La avalancha de informaciones y visiones de mundo ‒que cualquiera puede poner en entredicho, incluso en forma anónima para evitarse problemas‒ ha contribuido a una “desregulación del mercado cognitivo” y a una “crisis de los grandes relatos” religiosos y políticos que trataban de dar una explicación global de la historia y un sentido totalizante a la existencia humana.
Es significativo que en las encuestas sobre afiliación religiosa crece la franja de los “sin afiliación religiosa”. Franja que no está constituida solo por ateos y agnósticos, sino también por personas en una búsqueda espiritual, pero búsqueda fuera de todo marco institucional. Es lo que los sociólogos llaman “creer sin pertenecer”, característico de una religiosidad individualizada, alérgica a las pertenencias colectivas y a las jerarquías tradicionales. Podría decirse, en jerga académica, que también en el mercado de bienes simbólicos de salvación se ha desregulado el control de la producción y difusión de las creencias. Esta desregulación de las creencias también está relacionada con el creciente proceso de urbanización.
Si urbanización e industrialización estás ligados, urbanización e individualización también lo están: el campesino se encuentra inmerso en una red densa de solidaridades y de controles comunitarios de los que escapa más fácilmente el anónimo habitante de las cada vez más grandes urbes, un solitario en medio de la muchedumbre. Actualmente, más de la mitad de la población mundial vive en ciudades (30 % en 1950; 55 % en 2015 y, probablemente, 68 % en 2050). Las grandes urbes se multiplican: en 1900 había 16 con más de un millón de habitantes; en 2015, eran 513. De estas, 50 superaban los 10 millones y dos tenían más de 30 millones de habitantes (Tokio y Cantón).

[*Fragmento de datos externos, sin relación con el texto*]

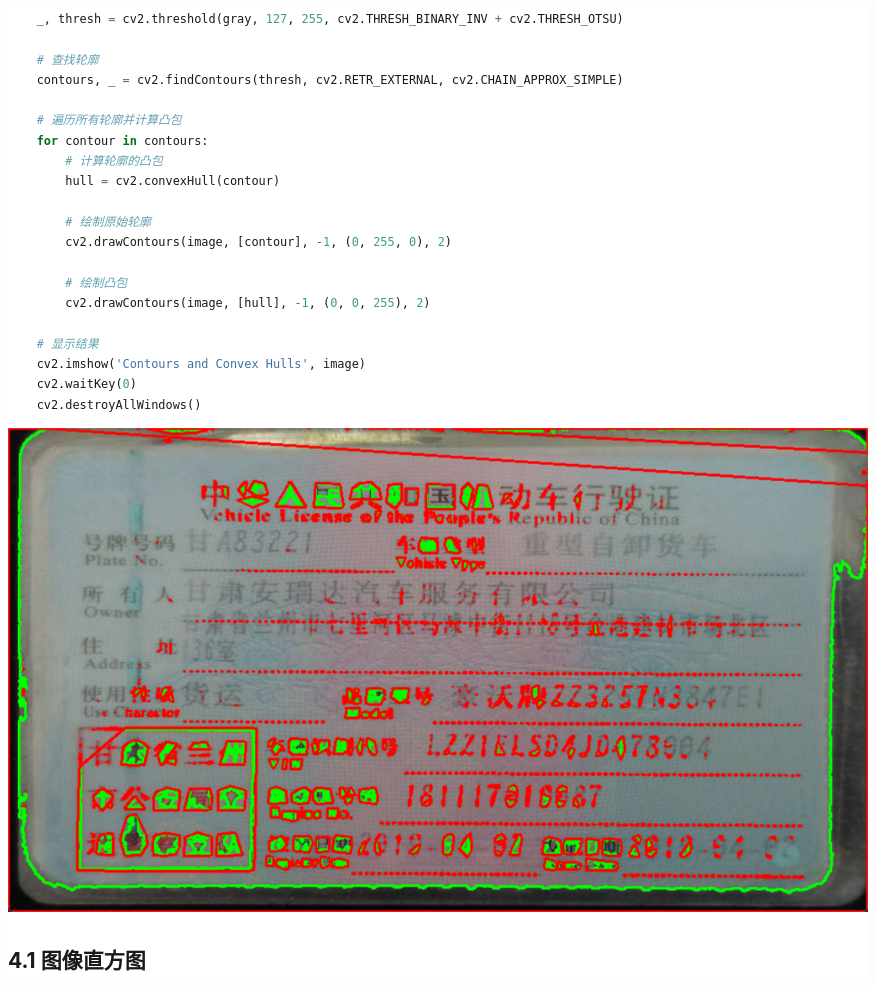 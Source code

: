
 ```python
    _, thresh = cv2.threshold(gray, 127, 255, cv2.THRESH_BINARY_INV + cv2.THRESH_OTSU)

    # 查找轮廓
    contours, _ = cv2.findContours(thresh, cv2.RETR_EXTERNAL, cv2.CHAIN_APPROX_SIMPLE)

    # 遍历所有轮廓并计算凸包
    for contour in contours:
        # 计算轮廓的凸包
        hull = cv2.convexHull(contour)

        # 绘制原始轮廓
        cv2.drawContours(image, [contour], -1, (0, 255, 0), 2)

        # 绘制凸包
        cv2.drawContours(image, [hull], -1, (0, 0, 255), 2)

    # 显示结果
    cv2.imshow('Contours and Convex Hulls', image)
    cv2.waitKey(0)
    cv2.destroyAllWindows()
```

![image-20240917194311195](images/image-20240917194311195.png)

## 4.1 图像直方图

La red mundial de grandes ciudades constituye un elemento clave del proceso de globalización. En ellas se concentran los centros de poder económico y político, de investigación científica e innovación tecnológica, de comunicación material (transportes) e inmaterial (telecomunicaciones).
El crecimiento demográfico en el seno de las mismas ciudades, aunado a la persistencia del éxodo rural hacia ellas, explica la rapidez de la urbanización y crea una demanda de viviendas, infraestructura y servicios a la que muchas aglomeraciones urbanas son incapaces de responder. Según cifras de Naciones Unidas, en 2015 al menos 881 millones de personas (11 % de la población mundial) vivía en tugurios, cuyos habitantes estaban sometidos a la violencia de la delincuencia y de la economía informal. A pesar de estar separadas espacial y socialmente, esas barriadas no son extrañas a la ciudad formal, a la que le proporcionan mano de obra doméstica, trabajo precario y comercio callejero.
El crecimiento urbano, en población y en extensión, ha agravado los problemas de circulación, de contaminación ambiental, de consumo energético, de alojamiento y de desigualdad social. Ya es patente la urgencia de políticas de transición hacia ciudades menos energívoras, más compactas, menos contaminadoras, más inteligentes en el uso de los recursos y más justas socialmente.